Start of Data records
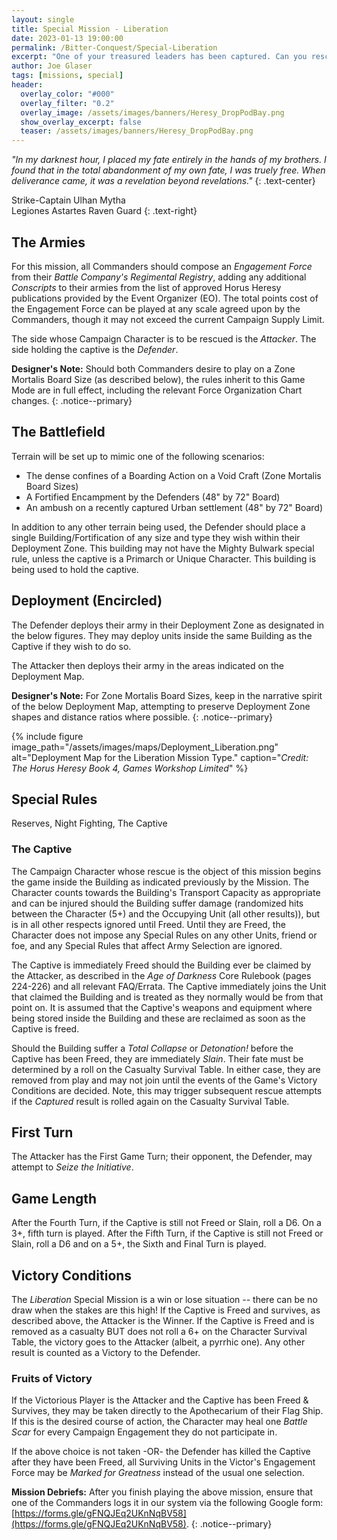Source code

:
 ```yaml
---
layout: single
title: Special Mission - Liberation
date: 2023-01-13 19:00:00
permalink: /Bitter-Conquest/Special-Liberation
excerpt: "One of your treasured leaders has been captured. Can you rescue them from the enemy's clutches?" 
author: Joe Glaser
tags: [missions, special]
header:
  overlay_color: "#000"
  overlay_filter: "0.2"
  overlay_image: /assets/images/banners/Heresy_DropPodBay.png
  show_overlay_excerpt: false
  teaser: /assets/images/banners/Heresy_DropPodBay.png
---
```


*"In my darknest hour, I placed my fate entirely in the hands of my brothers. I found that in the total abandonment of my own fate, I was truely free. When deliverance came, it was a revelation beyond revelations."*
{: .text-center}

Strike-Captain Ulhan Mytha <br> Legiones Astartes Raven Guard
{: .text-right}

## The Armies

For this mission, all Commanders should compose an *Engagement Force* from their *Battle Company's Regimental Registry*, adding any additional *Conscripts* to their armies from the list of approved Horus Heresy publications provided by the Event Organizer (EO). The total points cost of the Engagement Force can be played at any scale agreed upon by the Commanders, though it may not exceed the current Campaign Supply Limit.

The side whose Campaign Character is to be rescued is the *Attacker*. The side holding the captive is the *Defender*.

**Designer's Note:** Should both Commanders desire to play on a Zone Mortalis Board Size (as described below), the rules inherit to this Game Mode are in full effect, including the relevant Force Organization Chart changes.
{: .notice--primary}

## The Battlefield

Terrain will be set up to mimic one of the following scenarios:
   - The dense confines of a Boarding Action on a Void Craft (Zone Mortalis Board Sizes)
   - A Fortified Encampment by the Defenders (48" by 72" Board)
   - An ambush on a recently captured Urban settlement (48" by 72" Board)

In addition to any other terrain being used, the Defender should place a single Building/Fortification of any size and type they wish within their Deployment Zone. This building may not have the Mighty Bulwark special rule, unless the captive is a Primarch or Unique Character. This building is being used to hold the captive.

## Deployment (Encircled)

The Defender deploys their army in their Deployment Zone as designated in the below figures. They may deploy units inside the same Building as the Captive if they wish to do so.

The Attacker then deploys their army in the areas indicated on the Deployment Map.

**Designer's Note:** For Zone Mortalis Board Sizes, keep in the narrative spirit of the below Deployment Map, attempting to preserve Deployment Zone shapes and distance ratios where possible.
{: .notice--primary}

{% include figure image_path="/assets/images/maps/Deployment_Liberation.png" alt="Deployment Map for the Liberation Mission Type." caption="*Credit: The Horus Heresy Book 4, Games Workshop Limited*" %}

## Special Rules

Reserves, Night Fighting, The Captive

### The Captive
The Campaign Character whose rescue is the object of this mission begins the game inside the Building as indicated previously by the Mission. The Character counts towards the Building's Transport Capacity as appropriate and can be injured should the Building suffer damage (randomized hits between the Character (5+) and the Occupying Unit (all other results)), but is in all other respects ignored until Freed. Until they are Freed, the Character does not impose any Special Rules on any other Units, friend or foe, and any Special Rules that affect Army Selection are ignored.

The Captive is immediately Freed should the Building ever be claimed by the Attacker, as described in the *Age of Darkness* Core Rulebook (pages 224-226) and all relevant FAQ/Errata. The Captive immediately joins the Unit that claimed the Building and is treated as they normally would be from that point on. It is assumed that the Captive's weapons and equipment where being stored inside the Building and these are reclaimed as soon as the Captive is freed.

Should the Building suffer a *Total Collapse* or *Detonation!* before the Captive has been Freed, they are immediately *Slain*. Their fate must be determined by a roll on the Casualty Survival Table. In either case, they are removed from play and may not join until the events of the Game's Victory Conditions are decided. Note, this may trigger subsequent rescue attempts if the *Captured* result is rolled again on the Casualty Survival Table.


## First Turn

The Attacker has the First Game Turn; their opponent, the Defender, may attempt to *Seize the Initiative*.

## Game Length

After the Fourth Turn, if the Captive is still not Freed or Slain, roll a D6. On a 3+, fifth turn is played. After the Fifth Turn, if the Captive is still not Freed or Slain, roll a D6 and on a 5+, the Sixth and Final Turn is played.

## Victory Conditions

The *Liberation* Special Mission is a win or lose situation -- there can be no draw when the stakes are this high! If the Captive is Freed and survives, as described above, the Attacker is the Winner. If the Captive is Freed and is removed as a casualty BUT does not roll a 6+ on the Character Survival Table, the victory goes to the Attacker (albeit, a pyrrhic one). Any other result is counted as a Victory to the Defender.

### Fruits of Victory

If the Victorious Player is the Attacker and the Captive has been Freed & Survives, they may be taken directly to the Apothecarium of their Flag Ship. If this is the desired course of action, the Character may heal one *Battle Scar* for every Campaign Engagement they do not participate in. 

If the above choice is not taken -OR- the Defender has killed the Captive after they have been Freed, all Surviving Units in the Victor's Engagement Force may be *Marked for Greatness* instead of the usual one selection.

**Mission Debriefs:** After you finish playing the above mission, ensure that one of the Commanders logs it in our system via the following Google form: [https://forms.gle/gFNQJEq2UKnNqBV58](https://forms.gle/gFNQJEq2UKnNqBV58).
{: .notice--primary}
End of Data records
### Work to be completed
Scan the data for lines containing "Engagement" and copy all of them.

### Response
For this mission, all Commanders should compose an *Engagement Force* from their *Battle Company's Regimental Registry*, adding any additional *Conscripts* to their armies from the list of approved Horus Heresy publications provided by the Event Organizer (EO). The total points cost of the Engagement Force can be played at any scale agreed upon by the Commanders, though it may not exceed the current Campaign Supply Limit.
If the Victorious Player is the Attacker and the Captive has been Freed & Survives, they may be taken directly to the Apothecarium of their Flag Ship. If this is the desired course of action, the Character may heal one *Battle Scar* for every Campaign Engagement they do not participate in. 
If the above choice is not taken -OR- the Defender has killed the Captive after they have been Freed, all Surviving Units in the Victor's Engagement Force may be *Marked for Greatness* instead of the usual one selection.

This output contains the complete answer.